たらいまわしにされているとき、保留の音楽を聴きながら涙が出ました。何度も亡くなったことを担当者に告げては、「彼がいないこと」がリアルに突きつけられるのです。
グリーンスリーブスのメロディが鳴っている途中で、「どうしてこんな陰鬱な曲をひとが待っている間に流すの?!」とかなしみが極まり、切ってしまったこともありました。

義母とのやりとりは、このような日々の、押し寄せてくる手続きのなかで行われていたのです。

でも、わたしが手続きに苦しんでいることは彼女には言えませんでした。かなしい思いをさせるだけだと思っていたからです。そして、意外なことにこのような日常のリアルなかなしみについてわかってくれたのは義妹だけでした。

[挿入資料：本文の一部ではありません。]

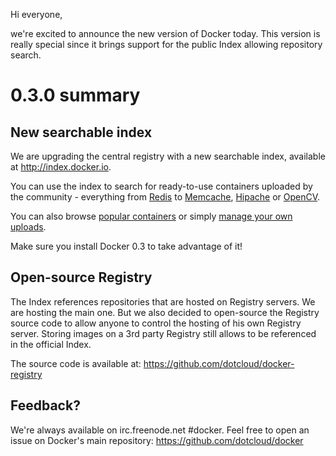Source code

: Hi everyone,

we're excited to announce the new version of Docker today. This version is really special since it brings support for the public Index allowing repository search.

# 0.3.0 summary

## New searchable index

We are upgrading the central registry with a new searchable index, available at http://index.docker.io.

You can use the index to search for ready-to-use containers uploaded by the community - everything from [Redis](https://index.docker.io/search?q=redis) to [Memcache](https://index.docker.io/search?q=memcached), [Hipache](https://index.docker.io/search?q=hipache) or [OpenCV](https://index.docker.io/search?q=opencv).

You can also browse [popular containers](https://index.docker.io/search?s=popular) or simply [manage your own uploads](https://index.docker.io/account/login/).

Make sure you install Docker 0.3 to take advantage of it!

## Open-source Registry

The Index references repositories that are hosted on Registry servers. We are hosting the main one. But we also decided to open-source the Registry source code to allow anyone to control the hosting of his own Registry server. Storing images on a 3rd party Registry still allows to be referenced in the official Index.

The source code is available at: https://github.com/dotcloud/docker-registry

## Feedback?

We're always available on irc.freenode.net #docker. Feel free to open an issue on Docker's main repository: https://github.com/dotcloud/docker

告白すると、家中のあかりが消えていきました。電球が次々に寿命を迎えても、夫が最後に替えてくれた電球なのだと思うと、あたらしいものと取り替えることができなかったのです。

うちの照明はその頃はまだ、LEDではありませんでした。
「電球がLEDだったら、わたしのこのかなしみも先延ばしにされたのだろうか」
テクノロジーがはじめて優しいものに感じられました。

やがて、家中のすべての電球が切れたときには、わたしは外に出られなくなっており、友人からのメールにも返事ができなくなっていました。

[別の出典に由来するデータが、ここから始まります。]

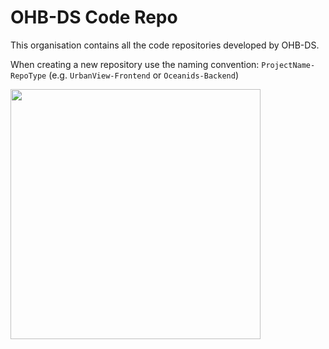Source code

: # OHB-DS Code Repo

This organisation contains all the code repositories developed by OHB-DS.

When creating a new repository use the naming convention: `ProjectName-RepoType` (e.g. `UrbanView-Frontend` or `Oceanids-Backend`)

<img src="https://github.com/user-attachments/assets/e1c33a53-7e86-4df6-8ecd-63918a57d132" width="400">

連絡がつかないことを心配して訪ねてきてくれた友人が、玄関先に入るなり、夜なのに家の中が真っ暗であることに驚愕していました。

そうして、友人が義母に連絡を入れてくれました。
「旦那さんを亡くして、彼女がどんなに落ち込んでいるか」
わたしがほぼ寝たきりになって生活が停滞しているようすなど、義母との間に立って話をしに行ってくれました。

「知らなかった・・・」
義母はまず、そう言ったそうです。
「落ち込んでるのは自分だけだと思っていた」と。
「彼女がかなしんでいるなんて想像もできなかった」と。
申し訳なさそうに謝っていたということを聞きました。

「でも・・・お義母さんはふつうのひとなんだと思う」
友人は報告のあとに言いました。彼女はテレビの構成作家をしており、多くのかたたちの生活や家族に接し、話をきいてきたひとです。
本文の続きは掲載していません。